__ABOUT THIS TASK__: Please transcribe the listing below in full, exactly as written, leaving out its pictures.

======

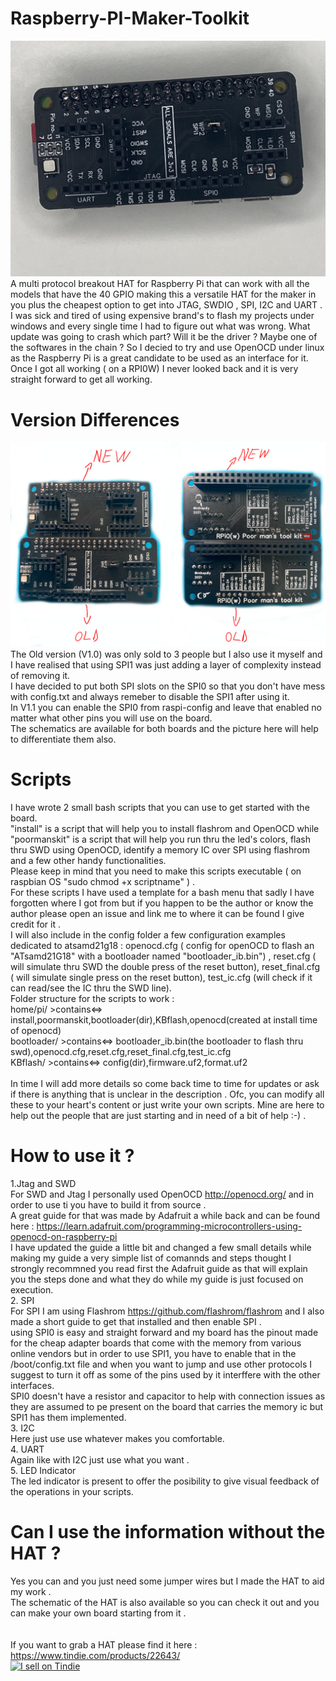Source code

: # Raspberry-PI-Maker-Toolkit
![](pic_rpi_jtag.jpg)
A multi protocol breakout HAT for Raspberry Pi that can work with all the models that have the 40 GPIO making this a versatile HAT for the maker in you plus the cheapest option to get into JTAG, SWDIO , SPI, I2C and UART .<br/>
 I was sick and tired of using expensive brand's to flash my projects under windows and every single time I had to figure out what was wrong. What update was going to crash which part? Will it be the driver ? Maybe one of the softwares in the chain ? So I decied to try and use OpenOCD under linux as the Raspberry Pi is a great candidate to be used as an interface for it. Once I got all working ( on a RPI0W) I never looked back and it is very straight forward to get all working. </br>
 
 # Version Differences
 ![](Jtag_diff_v1.0-1.1.png)
 The Old version (V1.0) was only sold to 3 people but I also use it myself and I have realised that using SPI1 was just adding a layer of complexity instead of removing it.<br/>
 I have decided to put both SPI slots on the SPI0 so that you don't have mess with config.txt and always remeber to disable the SPI1 after using it. <br/>
 In V1.1 you can enable the SPI0 from raspi-config and leave that enabled no matter what other pins you will use on the board. <br/>
 The schematics are available for both boards and the picture here will help to differentiate them also.<br/>
 
 # Scripts 
 
 I have wrote 2 small bash scripts that you can use to get started with the board. <br/>
 "install" is a script that will help you to install flashrom and OpenOCD while "poormanskit" is a script that will help you run thru the led's colors, flash thru SWD using OpenOCD, identify a memory IC over SPI using flashrom and a few other handy functionalities.<br/>
 Please keep in mind that you need to make this scripts executable ( on raspbian OS "sudo chmod +x scriptname" ) . <br/>
 For these scripts I have used a template for a bash menu that sadly I have forgotten where I got from but if you happen to be the author or know the author please open an issue and link me to where it can be found I give credit for it .<br/>
 I will also include in the config folder a few configuration examples dedicated to atsamd21g18 : openocd.cfg ( config for openOCD to flash an "ATsamd21G18" with a bootloader named "bootloader_ib.bin") , reset.cfg ( will simulate thru SWD the double press of the reset button), reset_final.cfg ( will simulate single press on the reset button), test_ic.cfg (will check if it can read/see the IC thru the SWD line).<br/>
 Folder structure for the scripts to work : <br/>
 home/pi/ >contains<=> install,poormanskit,bootloader(dir),KBflash,openocd(created at install time of openocd) <br/>
 bootloader/ >contains<=> bootloader_ib.bin(the bootloader to flash thru swd),openocd.cfg,reset.cfg,reset_final.cfg,test_ic.cfg <br/>
 KBflash/ >contains<=> config(dir),firmware.uf2,format.uf2 <br/>
 <br/>
 In time I will add more details so come back time to time for updates or ask if there is anything that is unclear in the description .
 Ofc, you can modify all these to your heart's content or just write your own scripts. Mine are here to help out the people that are just starting and in need of a bit of help :-) . <br/>
 

 
 # How to use it ?
 
 1.Jtag and SWD</br>
 For SWD and Jtag I personally used OpenOCD http://openocd.org/ and in order to use ti you have to build it from source . </br>
 A great guide for that was made by Adafruit a while back and can be found here : https://learn.adafruit.com/programming-microcontrollers-using-openocd-on-raspberry-pi </br>
 I have updated the guide a little bit and changed a few small details while making my guide a very simple list of comannds and steps thought I strongly recommned you read first the Adafruit guide as that will explain you the steps done and what they do while my guide is just focused on execution. </br>
 2. SPI</br>
 For SPI I am using Flashrom https://github.com/flashrom/flashrom and I also made a short guide to get that installed and then enable SPI . </br>
 using SPI0 is easy and straight forward and my board has the pinout made for the cheap adapter boards that come with the memory from various online vendors but in order to use SPI1, you have to enable that in the /boot/config.txt file and when you want to jump and use other protocols I suggest to turn it off as some of the pins used by it interffere with the other interfaces. </br>
 SPI0 doesn't have a resistor and capacitor to help with connection issues as they are assumed to pe present on the board that carries the memory ic but SPI1 has them implemented. </br>
 3. I2C </br>
 Here just use use whatever makes you comfortable.</br>
 4. UART </br>
 Again like with I2C just use what you want .</br>
 5. LED Indicator </br>
 The led indicator is present to offer the posibility to give visual feedback of the operations in your scripts. </br>
 
 # Can I use the information without the HAT ? 
 Yes you can and you just need some jumper wires but I made the HAT to aid my work . </br>
 The schematic of the HAT is also available so you can check it out and you can make your own board starting from it .</br>
 </br>
 </br>
 If you want to grab a HAT please find it here : https://www.tindie.com/products/22643/ </br>
 <a href="https://www.tindie.com/stores/mikepdiy/?ref=offsite_badges&utm_source=sellers_mikepdiy&utm_medium=badges&utm_campaign=badge_large"><img src="https://d2ss6ovg47m0r5.cloudfront.net/badges/tindie-larges.png" alt="I sell on Tindie" width="200" height="104"></a>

======

__WRITTEN REPLY__:
Source code

: # Raspberry-PI-Maker-Toolkit
![](pic_rpi_jtag.jpg)
A multi protocol breakout HAT for Raspberry Pi that can work with all the models that have the 40 GPIO making this a versatile HAT for the maker in you plus the cheapest option to get into JTAG, SWDIO , SPI, I2C and UART .<br/>
 I was sick and tired of using expensive brand's to flash my projects under windows and every single time I had to figure out what was wrong. What update was going to crash which part? Will it be the driver ? Maybe one of the softwares in the chain ? So I decied to try and use OpenOCD under linux as the Raspberry Pi is a great candidate to be used as an interface for it. Once I got all working ( on a RPI0W) I never looked back and it is very straight forward to get all working. </br>
 
 # Version Differences
 ![](Jtag_diff_v1.0-1.1.png)
 The Old version (V1.0) was only sold to 3 people but I also use it myself and I have realised that using SPI1 was just adding a layer of complexity instead of removing it.<br/>
 I have decided to put both SPI slots on the SPI0 so that you don't have mess with config.txt and always remeber to disable the SPI1 after using it. <br/>
 In V1.1 you can enable the SPI0 from raspi-config and leave that enabled no matter what other pins you will use on the board. <br/>
 The schematics are available for both boards and the picture here will help to differentiate them also.<br/>
 
 # Scripts 
 
 I have wrote 2 small bash scripts that you can use to get started with the board. <br/>
 "install" is a script that will help you to install flashrom and OpenOCD while "poormanskit" is a script that will help you run thru the led's colors, flash thru SWD using OpenOCD, identify a memory IC over SPI using flashrom and a few other handy functionalities.<br/>
 Please keep in mind that you need to make this scripts executable ( on raspbian OS "sudo chmod +x scriptname" ) . <br/>
 For these scripts I have used a template for a bash menu that sadly I have forgotten where I got from but if you happen to be the author or know the author please open an issue and link me to where it can be found I give credit for it .<br/>
 I will also include in the config folder a few configuration examples dedicated to atsamd21g18 : openocd.cfg ( config for openOCD to flash an "ATsamd21G18" with a bootloader named "bootloader_ib.bin") , reset.cfg ( will simulate thru SWD the double press of the reset button), reset_final.cfg ( will simulate single press on the reset button), test_ic.cfg (will check if it can read/see the IC thru the SWD line).<br/>
 Folder structure for the scripts to work : <br/>
 home/pi/ >contains<=> install,poormanskit,bootloader(dir),KBflash,openocd(created at install time of openocd) <br/>
 bootloader/ >contains<=> bootloader_ib.bin(the bootloader to flash thru swd),openocd.cfg,reset.cfg,reset_final.cfg,test_ic.cfg <br/>
 KBflash/ >contains<=> config(dir),firmware.uf2,format.uf2 <br/>
 <br/>
 In time I will add more details so come back time to time for updates or ask if there is anything that is unclear in the description .
 Ofc, you can modify all these to your heart's content or just write your own scripts. Mine are here to help out the people that are just starting and in need of a bit of help :-) . <br/>
 

 
 # How to use it ?
 
 1.Jtag and SWD</br>
 For SWD and Jtag I personally used OpenOCD http://openocd.org/ and in order to use ti you have to build it from source . </br>
 A great guide for that was made by Adafruit a while back and can be found here : https://learn.adafruit.com/programming-microcontrollers-using-openocd-on-raspberry-pi </br>
 I have updated the guide a little bit and changed a few small details while making my guide a very simple list of comannds and steps thought I strongly recommned you read first the Adafruit guide as that will explain you the steps done and what they do while my guide is just focused on execution. </br>
 2. SPI</br>
 For SPI I am using Flashrom https://github.com/flashrom/flashrom and I also made a short guide to get that installed and then enable SPI . </br>
 using SPI0 is easy and straight forward and my board has the pinout made for the cheap adapter boards that come with the memory from various online vendors but in order to use SPI1, you have to enable that in the /boot/config.txt file and when you want to jump and use other protocols I suggest to turn it off as some of the pins used by it interffere with the other interfaces. </br>
 SPI0 doesn't have a resistor and capacitor to help with connection issues as they are assumed to pe present on the board that carries the memory ic but SPI1 has them implemented. </br>
 3. I2C </br>
 Here just use use whatever makes you comfortable.</br>
 4. UART </br>
 Again like with I2C just use what you want .</br>
 5. LED Indicator </br>
 The led indicator is present to offer the posibility to give visual feedback of the operations in your scripts. </br>
 
 # Can I use the information without the HAT ? 
 Yes you can and you just need some jumper wires but I made the HAT to aid my work . </br>
 The schematic of the HAT is also available so you can check it out and you can make your own board starting from it .</br>
 </br>
 </br>
 If you want to grab a HAT please find it here : https://www.tindie.com/products/22643/ </br>
 <a href="https://www.tindie.com/stores/mikepdiy/?ref=offsite_badges&utm_source=sellers_mikepdiy&utm_medium=badges&utm_campaign=badge_large"><img src="https://d2ss6ovg47m0r5.cloudfront.net/badges/tindie-larges.png" alt="I sell on Tindie" width="200" height="104"></a>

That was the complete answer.